Is the gap between open and closed models growing? Evidence from WeirdML
Previous post: Introducing the WeirdML Benchmark
WeirdML is a benchmark challenging LLMs to solve a set of weird and unusual machine learning tasks designed to require careful thinking and understanding of the data and its properties. We have recently run all the major historical models we could find, going back to GPT-4 in June 2023[1], to study the evolution of these hard coding capabilities over time.
We also compared the frontier among open-weights models over time with the closed models. We find that it took more than a year for the GPT-4 capability to be replicated by Llama-3-405B. Claude models Opus-3 (Mar 2024) and Sonnet-3.5 (Jun 2024) made significant advances over GPT-4, but were completely eclipsed with the arrival of o1-preview and reasoning models (Sept 2024). Four months later DeepSeek-R1 provided the first really capable open reasoning model. However, it did not actually catch up to the closed reasoning models, at least not on these kinds of tasks. o3 (Apr 2025) advanced the closed frontier further, and a new DeepSeek-R1 version (May 2025) improving but still not catching up to o1. Now several Chinese models (Qwen3, Kimi-K2 and GLM-4.5) have roughly caught up to DeepSeek, but not advanced further. So 11 months later, open models have still not caught up to the o1 advance, suggesting that the gap between open and closed models is not shrinking over time.
We have to extrapolate based on very little data here, and any conclusions are tentative. The future R2 from DeepSeek and the comparison to GPT-5 will probably be the next important datapoint in this discussion, as well as the open questions regarding the new Meta superintelligence team, its capability as an AI lab and its commitment to open models going forward.

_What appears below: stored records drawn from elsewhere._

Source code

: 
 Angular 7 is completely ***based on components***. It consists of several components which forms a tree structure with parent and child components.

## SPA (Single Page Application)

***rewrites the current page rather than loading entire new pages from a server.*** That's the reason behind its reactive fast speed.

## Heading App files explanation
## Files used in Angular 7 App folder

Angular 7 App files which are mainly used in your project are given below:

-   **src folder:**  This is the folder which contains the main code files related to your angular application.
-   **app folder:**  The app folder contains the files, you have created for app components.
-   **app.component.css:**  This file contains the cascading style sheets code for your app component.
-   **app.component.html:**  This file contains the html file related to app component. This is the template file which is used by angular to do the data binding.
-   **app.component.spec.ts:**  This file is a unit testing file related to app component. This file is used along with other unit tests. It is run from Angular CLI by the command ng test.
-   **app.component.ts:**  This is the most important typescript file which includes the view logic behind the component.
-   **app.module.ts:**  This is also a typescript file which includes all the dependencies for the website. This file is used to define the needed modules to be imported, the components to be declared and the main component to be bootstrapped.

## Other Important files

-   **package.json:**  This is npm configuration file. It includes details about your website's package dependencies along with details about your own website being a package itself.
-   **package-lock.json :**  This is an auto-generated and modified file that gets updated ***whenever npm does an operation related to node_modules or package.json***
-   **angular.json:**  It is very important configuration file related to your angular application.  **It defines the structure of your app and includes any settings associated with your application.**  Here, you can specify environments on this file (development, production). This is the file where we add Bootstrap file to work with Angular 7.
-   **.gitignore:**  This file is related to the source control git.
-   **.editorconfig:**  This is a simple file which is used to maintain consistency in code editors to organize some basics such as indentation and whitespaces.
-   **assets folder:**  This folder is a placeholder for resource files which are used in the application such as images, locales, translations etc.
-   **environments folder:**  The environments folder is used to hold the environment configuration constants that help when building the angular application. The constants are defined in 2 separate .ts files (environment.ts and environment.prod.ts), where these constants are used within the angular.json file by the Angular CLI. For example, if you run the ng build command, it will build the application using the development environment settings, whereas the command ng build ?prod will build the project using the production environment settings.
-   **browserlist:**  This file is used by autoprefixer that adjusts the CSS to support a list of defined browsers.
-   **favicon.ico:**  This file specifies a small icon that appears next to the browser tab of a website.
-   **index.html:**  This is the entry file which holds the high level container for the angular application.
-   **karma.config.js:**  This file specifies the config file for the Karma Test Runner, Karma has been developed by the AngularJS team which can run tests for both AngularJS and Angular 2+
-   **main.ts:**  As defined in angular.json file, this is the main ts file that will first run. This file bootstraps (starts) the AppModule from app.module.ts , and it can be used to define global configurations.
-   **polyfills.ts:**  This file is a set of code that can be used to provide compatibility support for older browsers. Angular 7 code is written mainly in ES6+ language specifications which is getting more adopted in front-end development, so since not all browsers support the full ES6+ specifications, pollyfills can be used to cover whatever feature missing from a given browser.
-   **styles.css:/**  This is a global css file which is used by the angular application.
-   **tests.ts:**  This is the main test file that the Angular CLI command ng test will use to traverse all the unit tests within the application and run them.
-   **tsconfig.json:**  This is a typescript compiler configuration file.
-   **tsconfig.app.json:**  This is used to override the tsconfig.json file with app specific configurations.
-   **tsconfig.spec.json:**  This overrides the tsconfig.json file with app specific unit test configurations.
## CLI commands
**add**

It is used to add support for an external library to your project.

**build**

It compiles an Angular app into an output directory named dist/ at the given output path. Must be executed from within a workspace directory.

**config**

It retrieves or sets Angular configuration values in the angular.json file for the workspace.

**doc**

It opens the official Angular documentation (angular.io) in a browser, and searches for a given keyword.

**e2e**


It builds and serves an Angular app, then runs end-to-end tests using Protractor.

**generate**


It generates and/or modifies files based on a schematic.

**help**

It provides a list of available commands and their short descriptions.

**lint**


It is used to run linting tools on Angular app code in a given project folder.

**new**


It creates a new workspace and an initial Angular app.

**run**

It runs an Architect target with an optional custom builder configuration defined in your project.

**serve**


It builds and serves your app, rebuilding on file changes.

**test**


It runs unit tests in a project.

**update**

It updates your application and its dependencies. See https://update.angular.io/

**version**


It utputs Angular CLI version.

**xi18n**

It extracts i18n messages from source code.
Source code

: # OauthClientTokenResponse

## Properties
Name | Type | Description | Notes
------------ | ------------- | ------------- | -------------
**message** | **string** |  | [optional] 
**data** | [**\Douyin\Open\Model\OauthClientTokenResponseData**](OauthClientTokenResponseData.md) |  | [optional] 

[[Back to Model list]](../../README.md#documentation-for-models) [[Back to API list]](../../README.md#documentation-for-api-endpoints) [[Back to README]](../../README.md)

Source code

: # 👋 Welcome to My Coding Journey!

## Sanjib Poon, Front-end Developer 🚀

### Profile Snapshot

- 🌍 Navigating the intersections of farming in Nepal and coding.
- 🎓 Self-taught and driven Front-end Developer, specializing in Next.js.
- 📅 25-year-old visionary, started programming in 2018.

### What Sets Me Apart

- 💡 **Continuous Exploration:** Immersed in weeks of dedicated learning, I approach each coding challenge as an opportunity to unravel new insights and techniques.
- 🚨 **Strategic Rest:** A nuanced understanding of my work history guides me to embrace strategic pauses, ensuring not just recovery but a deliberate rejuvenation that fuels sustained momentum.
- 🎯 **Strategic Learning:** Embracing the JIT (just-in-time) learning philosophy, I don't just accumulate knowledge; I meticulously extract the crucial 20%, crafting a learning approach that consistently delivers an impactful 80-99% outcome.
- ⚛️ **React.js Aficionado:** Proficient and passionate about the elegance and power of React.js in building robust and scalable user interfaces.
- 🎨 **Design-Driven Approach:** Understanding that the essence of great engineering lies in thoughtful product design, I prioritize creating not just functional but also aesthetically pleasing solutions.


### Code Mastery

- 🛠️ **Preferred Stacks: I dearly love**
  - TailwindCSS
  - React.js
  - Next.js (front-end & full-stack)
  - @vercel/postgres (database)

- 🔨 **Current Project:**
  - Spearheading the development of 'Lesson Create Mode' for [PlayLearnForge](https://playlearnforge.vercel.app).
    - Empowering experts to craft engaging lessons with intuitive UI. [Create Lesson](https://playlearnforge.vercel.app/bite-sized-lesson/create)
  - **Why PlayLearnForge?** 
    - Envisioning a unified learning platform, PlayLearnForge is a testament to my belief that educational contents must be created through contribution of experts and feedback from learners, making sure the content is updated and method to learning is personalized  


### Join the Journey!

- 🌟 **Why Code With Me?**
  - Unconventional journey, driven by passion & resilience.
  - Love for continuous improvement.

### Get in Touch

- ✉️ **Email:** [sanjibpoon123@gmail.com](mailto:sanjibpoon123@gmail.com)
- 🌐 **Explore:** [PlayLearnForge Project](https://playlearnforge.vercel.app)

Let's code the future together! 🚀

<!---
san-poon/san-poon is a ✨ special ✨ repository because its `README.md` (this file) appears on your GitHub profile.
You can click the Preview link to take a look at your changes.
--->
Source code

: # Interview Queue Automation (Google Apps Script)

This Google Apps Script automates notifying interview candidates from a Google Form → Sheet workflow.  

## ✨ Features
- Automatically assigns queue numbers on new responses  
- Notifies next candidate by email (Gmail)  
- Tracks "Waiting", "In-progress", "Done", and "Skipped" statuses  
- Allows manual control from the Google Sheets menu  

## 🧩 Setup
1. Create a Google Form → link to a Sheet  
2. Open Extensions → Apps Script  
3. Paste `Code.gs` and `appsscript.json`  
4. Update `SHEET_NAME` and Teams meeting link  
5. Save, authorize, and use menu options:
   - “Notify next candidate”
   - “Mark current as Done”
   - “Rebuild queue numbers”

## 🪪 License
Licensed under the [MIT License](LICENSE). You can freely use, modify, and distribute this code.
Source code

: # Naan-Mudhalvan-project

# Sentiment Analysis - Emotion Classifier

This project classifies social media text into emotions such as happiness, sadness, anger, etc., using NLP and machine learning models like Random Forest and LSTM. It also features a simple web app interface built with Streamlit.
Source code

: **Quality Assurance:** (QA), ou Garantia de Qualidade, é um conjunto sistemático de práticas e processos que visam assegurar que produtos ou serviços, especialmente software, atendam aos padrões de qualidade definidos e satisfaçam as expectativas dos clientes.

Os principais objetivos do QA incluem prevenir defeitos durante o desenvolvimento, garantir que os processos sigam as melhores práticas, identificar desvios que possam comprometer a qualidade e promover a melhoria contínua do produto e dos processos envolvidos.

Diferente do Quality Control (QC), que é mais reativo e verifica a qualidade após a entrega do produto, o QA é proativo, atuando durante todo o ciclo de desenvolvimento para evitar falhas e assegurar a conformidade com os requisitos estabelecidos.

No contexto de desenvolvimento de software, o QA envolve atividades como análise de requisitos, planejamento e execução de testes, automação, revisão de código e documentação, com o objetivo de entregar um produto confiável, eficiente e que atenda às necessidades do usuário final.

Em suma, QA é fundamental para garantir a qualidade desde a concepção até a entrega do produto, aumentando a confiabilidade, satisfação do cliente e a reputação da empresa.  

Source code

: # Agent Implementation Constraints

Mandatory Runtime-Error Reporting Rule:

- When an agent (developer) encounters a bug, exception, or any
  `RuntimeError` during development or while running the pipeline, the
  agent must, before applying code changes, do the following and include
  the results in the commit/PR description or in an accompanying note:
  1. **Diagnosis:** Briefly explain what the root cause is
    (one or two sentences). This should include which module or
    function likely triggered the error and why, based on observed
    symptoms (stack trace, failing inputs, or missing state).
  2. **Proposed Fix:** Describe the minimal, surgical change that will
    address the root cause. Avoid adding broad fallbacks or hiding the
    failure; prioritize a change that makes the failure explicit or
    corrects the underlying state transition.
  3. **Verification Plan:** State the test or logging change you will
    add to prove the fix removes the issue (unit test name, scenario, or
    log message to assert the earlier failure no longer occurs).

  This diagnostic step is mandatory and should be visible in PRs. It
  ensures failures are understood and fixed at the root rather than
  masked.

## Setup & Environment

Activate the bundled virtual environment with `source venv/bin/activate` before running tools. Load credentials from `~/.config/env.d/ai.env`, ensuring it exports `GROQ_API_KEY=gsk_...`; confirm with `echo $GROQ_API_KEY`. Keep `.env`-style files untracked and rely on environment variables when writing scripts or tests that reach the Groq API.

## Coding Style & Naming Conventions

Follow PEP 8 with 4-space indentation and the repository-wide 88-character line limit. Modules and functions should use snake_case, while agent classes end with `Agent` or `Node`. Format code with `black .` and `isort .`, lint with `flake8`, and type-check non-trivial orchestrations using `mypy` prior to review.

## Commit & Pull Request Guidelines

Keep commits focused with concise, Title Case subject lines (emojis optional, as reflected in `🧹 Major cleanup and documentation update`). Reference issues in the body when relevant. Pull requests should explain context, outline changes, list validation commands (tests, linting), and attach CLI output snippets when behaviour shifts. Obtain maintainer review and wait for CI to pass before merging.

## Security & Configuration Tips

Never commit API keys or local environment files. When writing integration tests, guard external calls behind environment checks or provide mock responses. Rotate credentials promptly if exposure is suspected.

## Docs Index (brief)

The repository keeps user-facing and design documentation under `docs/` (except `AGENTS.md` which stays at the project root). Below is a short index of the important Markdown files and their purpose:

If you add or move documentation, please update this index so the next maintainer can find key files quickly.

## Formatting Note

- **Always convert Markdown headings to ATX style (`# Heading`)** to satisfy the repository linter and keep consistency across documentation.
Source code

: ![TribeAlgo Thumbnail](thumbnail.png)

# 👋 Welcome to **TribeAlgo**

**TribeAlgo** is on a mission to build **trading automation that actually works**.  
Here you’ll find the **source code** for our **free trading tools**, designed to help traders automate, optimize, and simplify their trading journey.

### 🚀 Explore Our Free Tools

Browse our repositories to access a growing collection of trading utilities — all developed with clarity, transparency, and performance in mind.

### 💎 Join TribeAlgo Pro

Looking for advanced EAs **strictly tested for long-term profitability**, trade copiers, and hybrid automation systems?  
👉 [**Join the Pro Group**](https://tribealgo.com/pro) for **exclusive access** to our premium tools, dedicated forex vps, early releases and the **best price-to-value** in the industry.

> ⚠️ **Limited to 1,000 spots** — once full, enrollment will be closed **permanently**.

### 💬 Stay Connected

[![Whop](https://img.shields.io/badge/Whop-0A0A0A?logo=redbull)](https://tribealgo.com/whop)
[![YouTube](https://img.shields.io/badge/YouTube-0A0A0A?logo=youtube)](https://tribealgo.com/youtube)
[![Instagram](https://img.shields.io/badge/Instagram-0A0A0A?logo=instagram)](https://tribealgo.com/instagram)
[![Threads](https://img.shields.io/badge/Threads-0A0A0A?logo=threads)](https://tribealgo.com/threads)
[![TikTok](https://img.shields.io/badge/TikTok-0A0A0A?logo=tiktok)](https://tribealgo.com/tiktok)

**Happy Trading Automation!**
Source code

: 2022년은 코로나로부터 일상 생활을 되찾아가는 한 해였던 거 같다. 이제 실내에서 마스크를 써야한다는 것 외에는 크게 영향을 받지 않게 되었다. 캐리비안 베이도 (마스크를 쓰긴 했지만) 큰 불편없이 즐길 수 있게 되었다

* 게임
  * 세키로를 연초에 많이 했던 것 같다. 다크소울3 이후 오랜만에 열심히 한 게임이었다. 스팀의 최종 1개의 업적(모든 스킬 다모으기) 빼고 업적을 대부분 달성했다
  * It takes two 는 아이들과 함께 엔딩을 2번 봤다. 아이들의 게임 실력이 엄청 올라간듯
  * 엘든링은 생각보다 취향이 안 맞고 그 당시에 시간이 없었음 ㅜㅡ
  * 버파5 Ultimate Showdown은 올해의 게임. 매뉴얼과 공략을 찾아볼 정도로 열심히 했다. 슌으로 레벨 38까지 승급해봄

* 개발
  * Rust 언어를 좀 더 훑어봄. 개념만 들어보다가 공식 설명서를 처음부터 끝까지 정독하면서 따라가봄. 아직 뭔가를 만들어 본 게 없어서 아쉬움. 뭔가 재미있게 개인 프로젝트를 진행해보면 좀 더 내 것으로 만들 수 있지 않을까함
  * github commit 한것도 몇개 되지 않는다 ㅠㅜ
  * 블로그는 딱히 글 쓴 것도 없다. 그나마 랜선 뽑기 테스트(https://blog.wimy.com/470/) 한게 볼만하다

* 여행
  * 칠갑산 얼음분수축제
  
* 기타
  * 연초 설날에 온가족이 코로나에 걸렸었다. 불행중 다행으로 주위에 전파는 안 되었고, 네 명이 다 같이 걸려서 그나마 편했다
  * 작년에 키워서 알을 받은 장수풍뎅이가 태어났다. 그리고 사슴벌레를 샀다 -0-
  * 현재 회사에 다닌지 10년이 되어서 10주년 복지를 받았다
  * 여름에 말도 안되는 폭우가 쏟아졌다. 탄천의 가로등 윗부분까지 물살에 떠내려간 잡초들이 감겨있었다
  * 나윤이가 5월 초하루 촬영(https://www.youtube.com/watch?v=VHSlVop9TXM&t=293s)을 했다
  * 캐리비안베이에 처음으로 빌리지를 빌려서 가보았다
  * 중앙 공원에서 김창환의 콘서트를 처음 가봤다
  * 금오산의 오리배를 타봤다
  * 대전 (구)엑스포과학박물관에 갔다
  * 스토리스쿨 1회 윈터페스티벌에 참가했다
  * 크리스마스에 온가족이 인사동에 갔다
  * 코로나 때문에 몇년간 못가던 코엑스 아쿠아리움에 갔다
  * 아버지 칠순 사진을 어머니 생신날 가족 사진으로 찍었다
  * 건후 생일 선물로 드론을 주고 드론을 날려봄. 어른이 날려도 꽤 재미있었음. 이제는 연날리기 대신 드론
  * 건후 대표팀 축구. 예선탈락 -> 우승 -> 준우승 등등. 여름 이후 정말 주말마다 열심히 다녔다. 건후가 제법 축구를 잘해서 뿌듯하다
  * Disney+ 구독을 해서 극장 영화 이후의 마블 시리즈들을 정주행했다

Appendix: Full Model Performance Table
- ^
GPT-4 was released before this time, but the first snapshot with the context length to solve this benchmark was from June 13, 2023. At least of the snapshots still avaliable on the API.
The new gpt-oss-120b may close the gap some.
https://openai.com/index/introducing-gpt-oss/
Actually, it seems to come in around the level of the leading chinese models, so the gap is not closing much, at least not on these kinds of tasks.
Indeed. It looks like gpt-oss models were optimized to fit on consumer hardware, which makes it difficult to compete with much larger models.